§ What is being asked
Within the data that follows, how many lines carry the string "these"? Give the number alone.

§ Recorded data
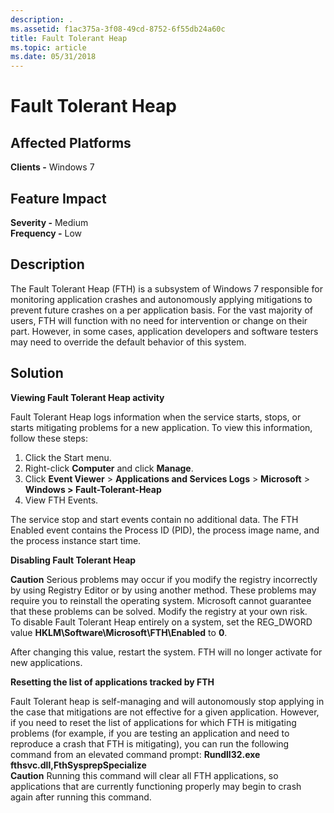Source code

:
 ```yaml
---
description: .
ms.assetid: f1ac375a-3f08-49cd-8752-6f55db24a60c
title: Fault Tolerant Heap
ms.topic: article
ms.date: 05/31/2018
---
```


# Fault Tolerant Heap

## Affected Platforms

**Clients -** Windows 7  

## Feature Impact

 **Severity -** Medium  
**Frequency -** Low  


## Description

The Fault Tolerant Heap (FTH) is a subsystem of Windows 7 responsible for monitoring application crashes and autonomously applying mitigations to prevent future crashes on a per application basis. For the vast majority of users, FTH will function with no need for intervention or change on their part. However, in some cases, application developers and software testers may need to override the default behavior of this system.

## Solution

**Viewing Fault Tolerant Heap activity**

Fault Tolerant Heap logs information when the service starts, stops, or starts mitigating problems for a new application. To view this information, follow these steps:

1.  Click the Start menu.
2.  Right-click **Computer** and click **Manage**.
3.  Click **Event Viewer** > **Applications and Services Logs** > **Microsoft** > **Windows > Fault-Tolerant-Heap**
4.  View FTH Events.

The service stop and start events contain no additional data. The FTH Enabled event contains the Process ID (PID), the process image name, and the process instance start time.

**Disabling Fault Tolerant Heap**

**Caution** Serious problems may occur if you modify the registry incorrectly by using Registry Editor or by using another method. These problems may require you to reinstall the operating system. Microsoft cannot guarantee that these problems can be solved. Modify the registry at your own risk.  
 To disable Fault Tolerant Heap entirely on a system, set the REG\_DWORD value **HKLM\\Software\\Microsoft\\FTH\\Enabled** to **0**.

After changing this value, restart the system. FTH will no longer activate for new applications.

**Resetting the list of applications tracked by FTH**

Fault Tolerant heap is self-managing and will autonomously stop applying in the case that mitigations are not effective for a given application. However, if you need to reset the list of applications for which FTH is mitigating problems (for example, if you are testing an application and need to reproduce a crash that FTH is mitigating), you can run the following command from an elevated command prompt:  **Rundll32.exe fthsvc.dll,FthSysprepSpecialize**  
**Caution** Running this command will clear all FTH applications, so applications that are currently functioning properly may begin to crash again after running this command.  

 

 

§ Task output
2